REQUIRED ACTION:
Starting at the first line of the entries below, please return exactly each line up to and including the one with "- [github.com/carousell/Orion/orion](./..)"; pictures stay out.

DATA below:

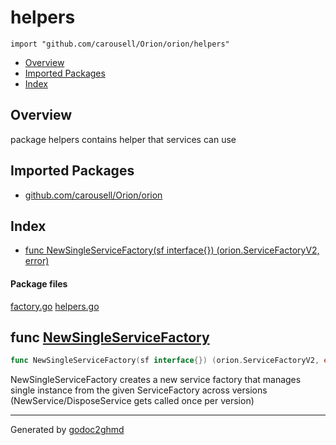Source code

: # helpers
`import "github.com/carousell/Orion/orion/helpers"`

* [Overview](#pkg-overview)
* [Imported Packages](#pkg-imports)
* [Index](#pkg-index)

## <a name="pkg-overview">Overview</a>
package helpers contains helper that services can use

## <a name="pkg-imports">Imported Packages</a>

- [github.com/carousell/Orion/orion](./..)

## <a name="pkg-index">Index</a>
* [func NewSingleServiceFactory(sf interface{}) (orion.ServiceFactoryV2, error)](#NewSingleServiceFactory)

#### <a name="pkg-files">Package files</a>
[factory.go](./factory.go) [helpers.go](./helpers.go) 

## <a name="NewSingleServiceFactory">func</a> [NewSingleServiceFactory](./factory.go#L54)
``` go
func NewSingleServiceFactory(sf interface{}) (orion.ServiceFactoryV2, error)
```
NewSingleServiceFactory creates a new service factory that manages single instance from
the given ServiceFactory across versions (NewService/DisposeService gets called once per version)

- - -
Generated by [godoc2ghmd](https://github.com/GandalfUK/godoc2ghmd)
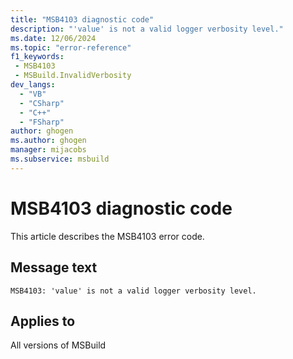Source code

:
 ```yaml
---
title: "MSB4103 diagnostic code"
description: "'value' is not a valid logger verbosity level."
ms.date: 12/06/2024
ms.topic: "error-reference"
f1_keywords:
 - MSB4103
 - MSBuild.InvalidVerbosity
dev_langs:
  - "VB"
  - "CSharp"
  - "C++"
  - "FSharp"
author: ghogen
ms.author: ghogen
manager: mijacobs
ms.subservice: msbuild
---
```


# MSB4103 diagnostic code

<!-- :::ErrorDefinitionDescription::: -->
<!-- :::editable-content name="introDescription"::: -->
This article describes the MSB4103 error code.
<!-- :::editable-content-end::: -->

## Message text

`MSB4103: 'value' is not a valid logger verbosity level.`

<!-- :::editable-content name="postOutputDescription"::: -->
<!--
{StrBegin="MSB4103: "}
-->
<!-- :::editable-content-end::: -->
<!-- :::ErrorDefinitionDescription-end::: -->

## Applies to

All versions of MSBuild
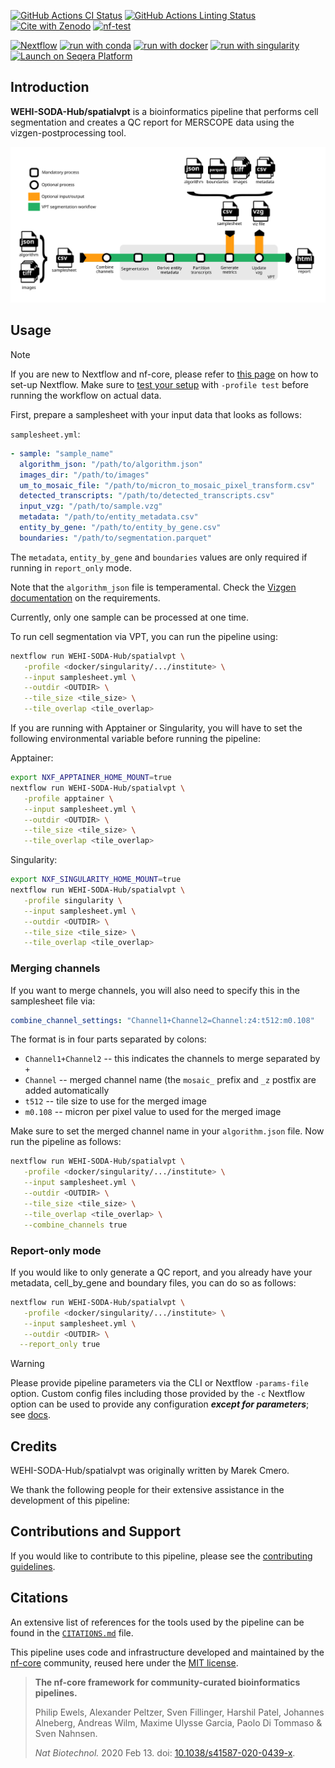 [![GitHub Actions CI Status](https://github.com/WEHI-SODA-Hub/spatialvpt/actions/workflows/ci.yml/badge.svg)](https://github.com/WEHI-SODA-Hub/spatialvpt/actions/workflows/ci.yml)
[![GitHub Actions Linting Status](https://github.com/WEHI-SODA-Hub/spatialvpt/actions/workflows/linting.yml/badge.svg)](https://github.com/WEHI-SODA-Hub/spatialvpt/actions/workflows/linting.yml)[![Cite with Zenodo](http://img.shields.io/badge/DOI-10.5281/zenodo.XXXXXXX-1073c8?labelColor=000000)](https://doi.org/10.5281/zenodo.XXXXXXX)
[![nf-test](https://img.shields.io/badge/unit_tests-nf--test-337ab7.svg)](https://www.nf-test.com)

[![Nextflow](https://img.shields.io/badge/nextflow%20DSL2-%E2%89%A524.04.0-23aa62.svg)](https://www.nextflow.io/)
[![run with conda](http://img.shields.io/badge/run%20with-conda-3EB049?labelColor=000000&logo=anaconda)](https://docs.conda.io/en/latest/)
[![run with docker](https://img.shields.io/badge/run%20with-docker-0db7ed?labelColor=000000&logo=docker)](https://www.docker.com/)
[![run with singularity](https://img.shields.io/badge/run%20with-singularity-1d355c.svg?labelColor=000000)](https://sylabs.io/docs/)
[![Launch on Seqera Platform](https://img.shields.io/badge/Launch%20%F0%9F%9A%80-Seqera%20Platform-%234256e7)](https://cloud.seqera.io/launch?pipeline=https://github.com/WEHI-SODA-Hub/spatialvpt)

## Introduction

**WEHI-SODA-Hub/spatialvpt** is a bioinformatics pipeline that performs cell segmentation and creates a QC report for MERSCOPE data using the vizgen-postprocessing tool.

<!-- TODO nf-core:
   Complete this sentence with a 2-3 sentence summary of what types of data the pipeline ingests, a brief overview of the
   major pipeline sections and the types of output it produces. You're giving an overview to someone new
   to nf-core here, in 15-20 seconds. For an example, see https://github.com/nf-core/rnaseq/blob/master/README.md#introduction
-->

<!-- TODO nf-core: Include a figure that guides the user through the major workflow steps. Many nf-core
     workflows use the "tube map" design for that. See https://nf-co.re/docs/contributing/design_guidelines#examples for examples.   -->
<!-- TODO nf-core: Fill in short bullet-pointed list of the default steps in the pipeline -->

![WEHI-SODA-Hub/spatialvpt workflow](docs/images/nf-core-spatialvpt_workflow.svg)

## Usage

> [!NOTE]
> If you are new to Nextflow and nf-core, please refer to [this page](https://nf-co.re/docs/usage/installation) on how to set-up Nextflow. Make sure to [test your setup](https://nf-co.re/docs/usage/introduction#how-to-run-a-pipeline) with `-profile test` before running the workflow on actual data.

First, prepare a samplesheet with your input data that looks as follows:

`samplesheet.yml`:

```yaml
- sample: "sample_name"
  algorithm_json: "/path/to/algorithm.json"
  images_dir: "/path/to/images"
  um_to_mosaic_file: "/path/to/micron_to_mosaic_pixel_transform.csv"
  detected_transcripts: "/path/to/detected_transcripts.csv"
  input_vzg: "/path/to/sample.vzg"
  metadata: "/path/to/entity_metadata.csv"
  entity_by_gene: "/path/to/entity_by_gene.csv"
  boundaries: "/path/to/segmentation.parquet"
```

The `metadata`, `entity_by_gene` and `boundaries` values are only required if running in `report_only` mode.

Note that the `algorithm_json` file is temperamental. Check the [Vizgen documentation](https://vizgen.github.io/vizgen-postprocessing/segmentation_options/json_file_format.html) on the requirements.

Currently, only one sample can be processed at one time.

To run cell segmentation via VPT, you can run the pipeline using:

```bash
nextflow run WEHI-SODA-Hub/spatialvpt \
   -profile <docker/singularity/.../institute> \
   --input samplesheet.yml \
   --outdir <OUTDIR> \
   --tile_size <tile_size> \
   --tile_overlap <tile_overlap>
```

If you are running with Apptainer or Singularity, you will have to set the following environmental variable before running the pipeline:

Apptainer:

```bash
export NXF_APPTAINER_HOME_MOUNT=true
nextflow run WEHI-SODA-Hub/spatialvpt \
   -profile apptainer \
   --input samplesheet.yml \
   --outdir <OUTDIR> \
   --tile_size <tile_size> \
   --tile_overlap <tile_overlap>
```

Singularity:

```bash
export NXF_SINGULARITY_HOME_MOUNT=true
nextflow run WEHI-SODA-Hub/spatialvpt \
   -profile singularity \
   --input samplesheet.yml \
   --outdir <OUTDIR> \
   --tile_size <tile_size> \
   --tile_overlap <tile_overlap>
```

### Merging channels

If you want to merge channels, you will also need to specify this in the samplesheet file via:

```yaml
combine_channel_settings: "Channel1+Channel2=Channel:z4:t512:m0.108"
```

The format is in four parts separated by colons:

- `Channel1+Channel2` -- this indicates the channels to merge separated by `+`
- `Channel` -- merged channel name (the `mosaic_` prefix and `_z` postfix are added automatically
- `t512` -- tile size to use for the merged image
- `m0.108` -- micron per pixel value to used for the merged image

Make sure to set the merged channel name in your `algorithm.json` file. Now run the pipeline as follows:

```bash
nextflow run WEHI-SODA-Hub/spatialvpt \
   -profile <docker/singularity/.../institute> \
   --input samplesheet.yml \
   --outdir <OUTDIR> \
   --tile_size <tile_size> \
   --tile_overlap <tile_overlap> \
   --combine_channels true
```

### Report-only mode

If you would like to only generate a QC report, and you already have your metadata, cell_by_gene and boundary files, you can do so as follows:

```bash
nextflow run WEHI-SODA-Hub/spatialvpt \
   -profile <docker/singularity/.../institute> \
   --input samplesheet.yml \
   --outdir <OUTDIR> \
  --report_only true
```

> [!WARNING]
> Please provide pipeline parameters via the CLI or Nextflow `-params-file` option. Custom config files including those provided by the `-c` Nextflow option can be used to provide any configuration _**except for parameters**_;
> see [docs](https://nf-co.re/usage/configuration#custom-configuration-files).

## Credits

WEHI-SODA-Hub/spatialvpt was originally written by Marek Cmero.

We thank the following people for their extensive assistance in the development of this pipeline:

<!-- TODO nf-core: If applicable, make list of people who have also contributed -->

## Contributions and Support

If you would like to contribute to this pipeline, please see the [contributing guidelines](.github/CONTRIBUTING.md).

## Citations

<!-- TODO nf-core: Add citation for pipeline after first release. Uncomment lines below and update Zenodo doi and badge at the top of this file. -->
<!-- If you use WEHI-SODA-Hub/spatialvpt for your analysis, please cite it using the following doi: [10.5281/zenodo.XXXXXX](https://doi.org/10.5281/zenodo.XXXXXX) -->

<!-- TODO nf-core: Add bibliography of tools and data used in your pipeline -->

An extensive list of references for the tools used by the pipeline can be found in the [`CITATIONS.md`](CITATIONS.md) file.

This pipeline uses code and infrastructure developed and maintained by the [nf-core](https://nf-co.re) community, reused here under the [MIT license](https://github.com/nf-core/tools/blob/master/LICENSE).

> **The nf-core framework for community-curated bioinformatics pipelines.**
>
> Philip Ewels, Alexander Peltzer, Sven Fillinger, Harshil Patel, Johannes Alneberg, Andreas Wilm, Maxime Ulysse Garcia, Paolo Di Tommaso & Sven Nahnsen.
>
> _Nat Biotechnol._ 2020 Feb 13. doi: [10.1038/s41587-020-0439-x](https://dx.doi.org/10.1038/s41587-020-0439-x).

End of DATA.

WRITTEN RESPONSE:
Source code

: # helpers
`import "github.com/carousell/Orion/orion/helpers"`

* [Overview](#pkg-overview)
* [Imported Packages](#pkg-imports)
* [Index](#pkg-index)

## <a name="pkg-overview">Overview</a>
package helpers contains helper that services can use

## <a name="pkg-imports">Imported Packages</a>

- [github.com/carousell/Orion/orion](./..)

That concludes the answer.